Check every line of the material below, and show those that contain "soap".

--*--

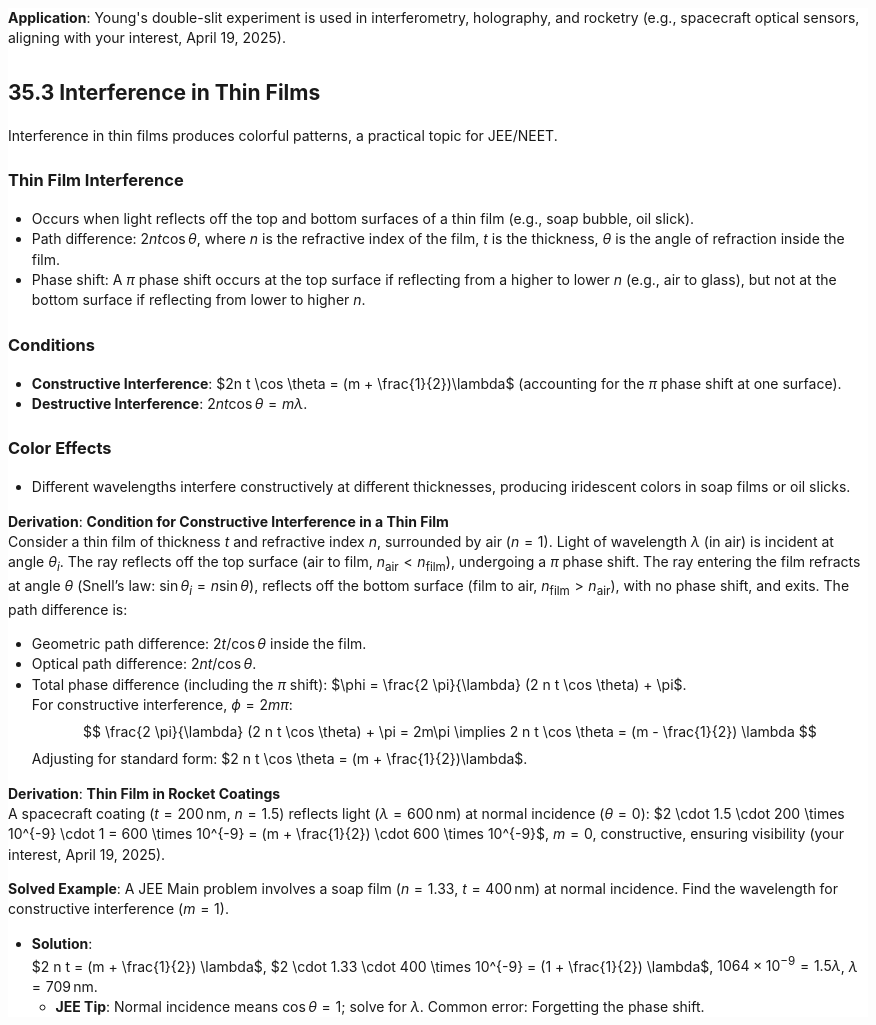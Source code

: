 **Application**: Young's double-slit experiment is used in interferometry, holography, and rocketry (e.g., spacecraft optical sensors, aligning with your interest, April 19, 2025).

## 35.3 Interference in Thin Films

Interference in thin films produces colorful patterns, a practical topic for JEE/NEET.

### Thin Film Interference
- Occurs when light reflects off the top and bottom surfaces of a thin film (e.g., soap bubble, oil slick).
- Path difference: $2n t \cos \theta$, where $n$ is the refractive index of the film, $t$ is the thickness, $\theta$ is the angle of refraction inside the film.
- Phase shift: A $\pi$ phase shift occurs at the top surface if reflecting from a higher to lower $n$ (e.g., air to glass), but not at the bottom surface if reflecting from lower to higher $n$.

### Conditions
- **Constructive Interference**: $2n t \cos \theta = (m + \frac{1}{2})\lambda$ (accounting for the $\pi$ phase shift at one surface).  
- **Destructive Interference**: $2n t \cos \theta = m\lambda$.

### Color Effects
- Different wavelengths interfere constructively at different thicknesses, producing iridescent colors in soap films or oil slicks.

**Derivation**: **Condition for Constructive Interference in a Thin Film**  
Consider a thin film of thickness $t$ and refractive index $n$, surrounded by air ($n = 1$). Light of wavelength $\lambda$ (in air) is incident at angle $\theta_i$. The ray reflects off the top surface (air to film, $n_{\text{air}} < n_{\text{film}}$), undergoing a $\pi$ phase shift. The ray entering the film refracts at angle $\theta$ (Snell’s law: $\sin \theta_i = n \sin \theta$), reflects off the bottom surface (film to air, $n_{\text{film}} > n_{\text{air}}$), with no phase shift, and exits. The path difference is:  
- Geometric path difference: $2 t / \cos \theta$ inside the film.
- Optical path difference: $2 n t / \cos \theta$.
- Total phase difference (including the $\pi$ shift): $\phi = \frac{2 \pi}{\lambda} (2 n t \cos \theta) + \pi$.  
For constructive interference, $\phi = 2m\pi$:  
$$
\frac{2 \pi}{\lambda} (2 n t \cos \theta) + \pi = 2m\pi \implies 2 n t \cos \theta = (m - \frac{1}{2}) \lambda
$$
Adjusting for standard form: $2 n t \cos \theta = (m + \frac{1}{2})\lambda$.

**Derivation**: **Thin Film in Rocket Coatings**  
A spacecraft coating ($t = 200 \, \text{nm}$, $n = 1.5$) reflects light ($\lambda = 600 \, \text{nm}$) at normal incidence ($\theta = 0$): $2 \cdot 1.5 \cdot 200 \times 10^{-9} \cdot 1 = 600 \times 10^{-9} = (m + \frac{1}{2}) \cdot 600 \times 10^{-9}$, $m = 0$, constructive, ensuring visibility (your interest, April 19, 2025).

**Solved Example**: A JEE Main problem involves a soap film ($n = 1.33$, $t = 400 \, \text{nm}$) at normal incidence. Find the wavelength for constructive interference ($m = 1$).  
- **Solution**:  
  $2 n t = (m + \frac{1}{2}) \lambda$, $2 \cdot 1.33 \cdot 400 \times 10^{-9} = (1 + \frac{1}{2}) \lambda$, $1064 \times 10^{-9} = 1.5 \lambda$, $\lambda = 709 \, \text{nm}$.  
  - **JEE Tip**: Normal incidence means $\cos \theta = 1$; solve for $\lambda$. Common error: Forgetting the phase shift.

--*--

■ **ANSWER FOR THE TASK**:
- Occurs when light reflects off the top and bottom surfaces of a thin film (e.g., soap bubble, oil slick).
- Different wavelengths interfere constructively at different thicknesses, producing iridescent colors in soap films or oil slicks.
**Solved Example**: A JEE Main problem involves a soap film ($n = 1.33$, $t = 400 \, \text{nm}$) at normal incidence. Find the wavelength for constructive interference ($m = 1$).  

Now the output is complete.